Yields of cracked liquid hydrocarbons, as a volume percent of heavy hydrocarbons originally introduced into the reactor, as high as 105 percent have been achieved. Yields greater than 100 percent result from the oligomerization of the olefins and the reaction of olefins with other fragments to form the liquid hydrocarbons, as well as a decrease in the density of the products. The yield is dependent upon several interrelated operational parameters. These parameters are temperature, pressure, residence time, the nature and concentrations of the olefins and the desired product.
The residence time is the amount of time the heavy hydrocarbons and olefins are in contact with the solvent containing medium at process conditions in order to produce liquid hydrocarbons. Optimum residence time is dependent upon the other operational parameters. Generally, for a specific temperature and pressure the degree of cracking and oligomerization increases with residence time. However the incremental improvement in the degree of cracking and oligomerization decreases for a residence time greater than one hour. Preferred residence times range from about one minute to six hours. More preferred residence times range from about three minutes to about three hours. Most preferred residence times range from about five minutes to about one hour.
The heavy hydrocarbon to light olefin weight ratio is between about 100:1 to about 1:1. Preferably this ratio is between about 80:1 to about 3:1 and more preferably between about 10:1 to about 5:1.
Typically, the solvent to heavy hydrocarbon weight ratios at least 0.25 to 1, with the only upper limit to this ratio being the size of the process equipment. However a preferred solvent to hydrocarbon weight ratio is about 1:1 to about 2:1.
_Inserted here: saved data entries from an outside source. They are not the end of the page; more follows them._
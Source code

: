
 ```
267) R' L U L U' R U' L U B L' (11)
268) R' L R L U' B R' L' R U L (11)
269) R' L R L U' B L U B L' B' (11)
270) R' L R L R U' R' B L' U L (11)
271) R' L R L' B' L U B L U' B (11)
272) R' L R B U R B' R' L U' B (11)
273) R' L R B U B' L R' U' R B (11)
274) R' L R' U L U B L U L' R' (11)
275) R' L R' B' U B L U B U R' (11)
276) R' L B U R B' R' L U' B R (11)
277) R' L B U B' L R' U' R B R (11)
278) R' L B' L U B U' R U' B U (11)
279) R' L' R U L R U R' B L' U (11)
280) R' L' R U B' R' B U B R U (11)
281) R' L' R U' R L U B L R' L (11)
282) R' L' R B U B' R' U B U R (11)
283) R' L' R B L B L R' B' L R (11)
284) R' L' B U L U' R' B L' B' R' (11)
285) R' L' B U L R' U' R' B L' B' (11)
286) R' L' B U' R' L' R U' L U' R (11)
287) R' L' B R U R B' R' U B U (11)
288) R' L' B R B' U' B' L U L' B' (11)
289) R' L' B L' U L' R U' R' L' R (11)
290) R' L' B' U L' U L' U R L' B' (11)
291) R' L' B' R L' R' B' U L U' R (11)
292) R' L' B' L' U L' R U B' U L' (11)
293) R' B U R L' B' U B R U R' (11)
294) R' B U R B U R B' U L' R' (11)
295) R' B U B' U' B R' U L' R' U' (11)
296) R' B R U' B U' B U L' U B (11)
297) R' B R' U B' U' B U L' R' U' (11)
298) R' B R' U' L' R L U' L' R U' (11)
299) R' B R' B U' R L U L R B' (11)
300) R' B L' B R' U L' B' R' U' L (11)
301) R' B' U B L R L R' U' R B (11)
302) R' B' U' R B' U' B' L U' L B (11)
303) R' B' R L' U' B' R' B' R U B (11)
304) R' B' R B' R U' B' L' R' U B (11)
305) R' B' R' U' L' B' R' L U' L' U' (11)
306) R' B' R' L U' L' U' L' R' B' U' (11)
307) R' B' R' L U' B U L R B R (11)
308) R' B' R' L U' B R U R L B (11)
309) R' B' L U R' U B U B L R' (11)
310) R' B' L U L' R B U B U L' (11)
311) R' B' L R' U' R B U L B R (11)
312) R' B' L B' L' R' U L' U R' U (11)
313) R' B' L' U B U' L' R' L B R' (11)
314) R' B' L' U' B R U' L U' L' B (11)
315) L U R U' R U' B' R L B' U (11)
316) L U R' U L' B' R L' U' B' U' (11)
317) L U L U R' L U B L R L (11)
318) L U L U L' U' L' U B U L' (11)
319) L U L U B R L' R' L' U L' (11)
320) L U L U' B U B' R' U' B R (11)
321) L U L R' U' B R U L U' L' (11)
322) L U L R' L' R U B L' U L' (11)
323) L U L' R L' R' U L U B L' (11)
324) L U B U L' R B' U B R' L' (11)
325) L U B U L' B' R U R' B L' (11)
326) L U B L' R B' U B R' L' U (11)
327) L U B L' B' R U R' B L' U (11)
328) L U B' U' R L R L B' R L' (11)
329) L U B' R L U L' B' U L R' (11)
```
The process of the instant invention may be done in batch or in a continuous flow reactor. In either case the reactor should be able to withstand several thousand pounds of pressure and be equipped with a means for mixing of the heavy hydrocarbon, olefin and solvent containing medium. In this process, the reactor is first purged with an inert gas, e.g. argon, nitrogen or steam, in order to yield the reactor substantially free of oxygen. Next, the heavy hydrocarbons and olefins and the solvent are fed into the reactor. These may be introduced in separate or combined feeds, and any single feed or all feeds may be subjected to preheating. The reactants are then mixed and heated to a temperature sufficient to cause cracking.
The product of both bulk and continuous flow reactors includes liquid hydrocarbons, carbon monoxide, carbon dioxide, unreacted olefins and gaseous alkanes. These products are separated by conventional techniques. Typically, any unreacted heavy hydrocarbons and olefins are recycled.
An advantage to heavy hydrocarbon cracking in a solvent containing medium is that only a small quantity of coke is produced inside the reactor. This is a major benefit. Coke tends to foul conventional reactors and where large quantities of coke are produced the reactors must be shut down regularly and cleaned. The small quantity of coke in this invention means that these reactors are capable of being operated continuously. Lastly, small quantities of coke allow for the easier separation of the reactor products.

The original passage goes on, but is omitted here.